◆ **What is being asked**
Return the entries below word for word. No picture belongs in the copy.

◆ **Input material**
-*-

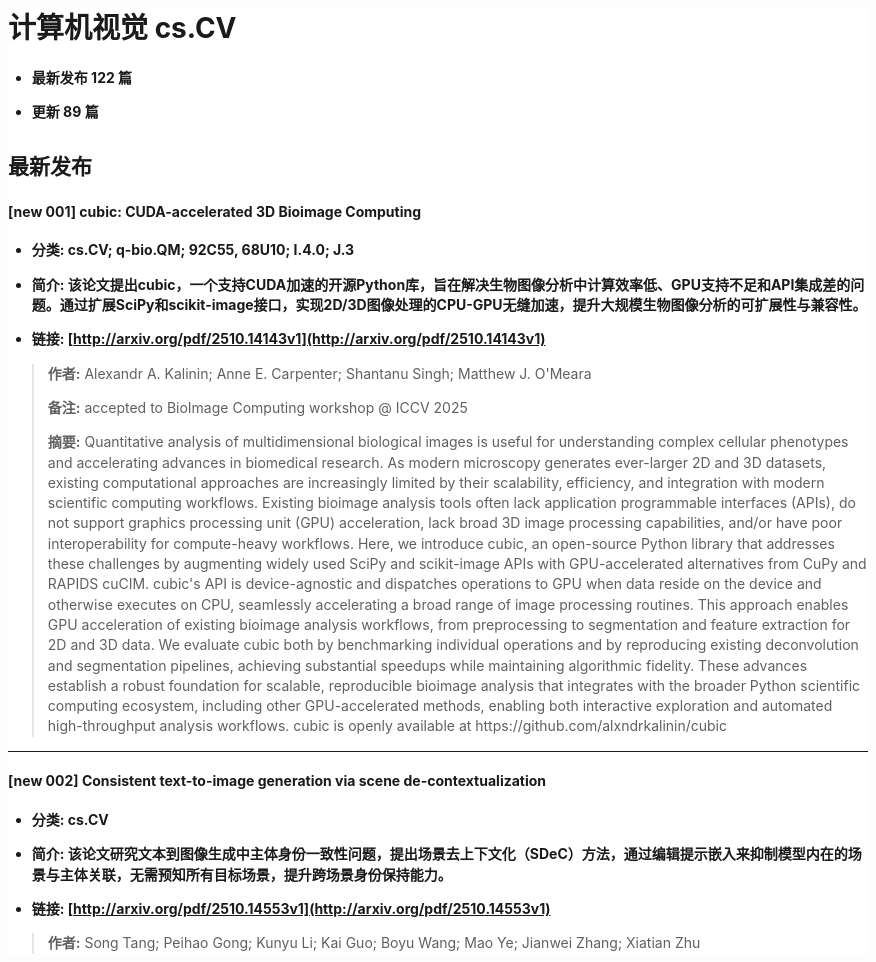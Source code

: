 # 计算机视觉 cs.CV

- **最新发布 122 篇**

- **更新 89 篇**

## 最新发布

#### [new 001] cubic: CUDA-accelerated 3D Bioimage Computing
- **分类: cs.CV; q-bio.QM; 92C55, 68U10; I.4.0; J.3**

- **简介: 该论文提出cubic，一个支持CUDA加速的开源Python库，旨在解决生物图像分析中计算效率低、GPU支持不足和API集成差的问题。通过扩展SciPy和scikit-image接口，实现2D/3D图像处理的CPU-GPU无缝加速，提升大规模生物图像分析的可扩展性与兼容性。**

- **链接: [http://arxiv.org/pdf/2510.14143v1](http://arxiv.org/pdf/2510.14143v1)**

> **作者:** Alexandr A. Kalinin; Anne E. Carpenter; Shantanu Singh; Matthew J. O'Meara
>
> **备注:** accepted to BioImage Computing workshop @ ICCV 2025
>
> **摘要:** Quantitative analysis of multidimensional biological images is useful for understanding complex cellular phenotypes and accelerating advances in biomedical research. As modern microscopy generates ever-larger 2D and 3D datasets, existing computational approaches are increasingly limited by their scalability, efficiency, and integration with modern scientific computing workflows. Existing bioimage analysis tools often lack application programmable interfaces (APIs), do not support graphics processing unit (GPU) acceleration, lack broad 3D image processing capabilities, and/or have poor interoperability for compute-heavy workflows. Here, we introduce cubic, an open-source Python library that addresses these challenges by augmenting widely used SciPy and scikit-image APIs with GPU-accelerated alternatives from CuPy and RAPIDS cuCIM. cubic's API is device-agnostic and dispatches operations to GPU when data reside on the device and otherwise executes on CPU, seamlessly accelerating a broad range of image processing routines. This approach enables GPU acceleration of existing bioimage analysis workflows, from preprocessing to segmentation and feature extraction for 2D and 3D data. We evaluate cubic both by benchmarking individual operations and by reproducing existing deconvolution and segmentation pipelines, achieving substantial speedups while maintaining algorithmic fidelity. These advances establish a robust foundation for scalable, reproducible bioimage analysis that integrates with the broader Python scientific computing ecosystem, including other GPU-accelerated methods, enabling both interactive exploration and automated high-throughput analysis workflows. cubic is openly available at https://github$.$com/alxndrkalinin/cubic
>
---
#### [new 002] Consistent text-to-image generation via scene de-contextualization
- **分类: cs.CV**

- **简介: 该论文研究文本到图像生成中主体身份一致性问题，提出场景去上下文化（SDeC）方法，通过编辑提示嵌入来抑制模型内在的场景与主体关联，无需预知所有目标场景，提升跨场景身份保持能力。**

- **链接: [http://arxiv.org/pdf/2510.14553v1](http://arxiv.org/pdf/2510.14553v1)**

> **作者:** Song Tang; Peihao Gong; Kunyu Li; Kai Guo; Boyu Wang; Mao Ye; Jianwei Zhang; Xiatian Zhu
>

-*-

◆ **Written answer**
Source code

: # 计算机视觉 cs.CV

- **最新发布 122 篇**

- **更新 89 篇**

## 最新发布

#### [new 001] cubic: CUDA-accelerated 3D Bioimage Computing
- **分类: cs.CV; q-bio.QM; 92C55, 68U10; I.4.0; J.3**

- **简介: 该论文提出cubic，一个支持CUDA加速的开源Python库，旨在解决生物图像分析中计算效率低、GPU支持不足和API集成差的问题。通过扩展SciPy和scikit-image接口，实现2D/3D图像处理的CPU-GPU无缝加速，提升大规模生物图像分析的可扩展性与兼容性。**

- **链接: [http://arxiv.org/pdf/2510.14143v1](http://arxiv.org/pdf/2510.14143v1)**

> **作者:** Alexandr A. Kalinin; Anne E. Carpenter; Shantanu Singh; Matthew J. O'Meara
>
> **备注:** accepted to BioImage Computing workshop @ ICCV 2025
>
> **摘要:** Quantitative analysis of multidimensional biological images is useful for understanding complex cellular phenotypes and accelerating advances in biomedical research. As modern microscopy generates ever-larger 2D and 3D datasets, existing computational approaches are increasingly limited by their scalability, efficiency, and integration with modern scientific computing workflows. Existing bioimage analysis tools often lack application programmable interfaces (APIs), do not support graphics processing unit (GPU) acceleration, lack broad 3D image processing capabilities, and/or have poor interoperability for compute-heavy workflows. Here, we introduce cubic, an open-source Python library that addresses these challenges by augmenting widely used SciPy and scikit-image APIs with GPU-accelerated alternatives from CuPy and RAPIDS cuCIM. cubic's API is device-agnostic and dispatches operations to GPU when data reside on the device and otherwise executes on CPU, seamlessly accelerating a broad range of image processing routines. This approach enables GPU acceleration of existing bioimage analysis workflows, from preprocessing to segmentation and feature extraction for 2D and 3D data. We evaluate cubic both by benchmarking individual operations and by reproducing existing deconvolution and segmentation pipelines, achieving substantial speedups while maintaining algorithmic fidelity. These advances establish a robust foundation for scalable, reproducible bioimage analysis that integrates with the broader Python scientific computing ecosystem, including other GPU-accelerated methods, enabling both interactive exploration and automated high-throughput analysis workflows. cubic is openly available at https://github$.$com/alxndrkalinin/cubic
>
---
#### [new 002] Consistent text-to-image generation via scene de-contextualization
- **分类: cs.CV**

- **简介: 该论文研究文本到图像生成中主体身份一致性问题，提出场景去上下文化（SDeC）方法，通过编辑提示嵌入来抑制模型内在的场景与主体关联，无需预知所有目标场景，提升跨场景身份保持能力。**

- **链接: [http://arxiv.org/pdf/2510.14553v1](http://arxiv.org/pdf/2510.14553v1)**

> **作者:** Song Tang; Peihao Gong; Kunyu Li; Kai Guo; Boyu Wang; Mao Ye; Jianwei Zhang; Xiatian Zhu
>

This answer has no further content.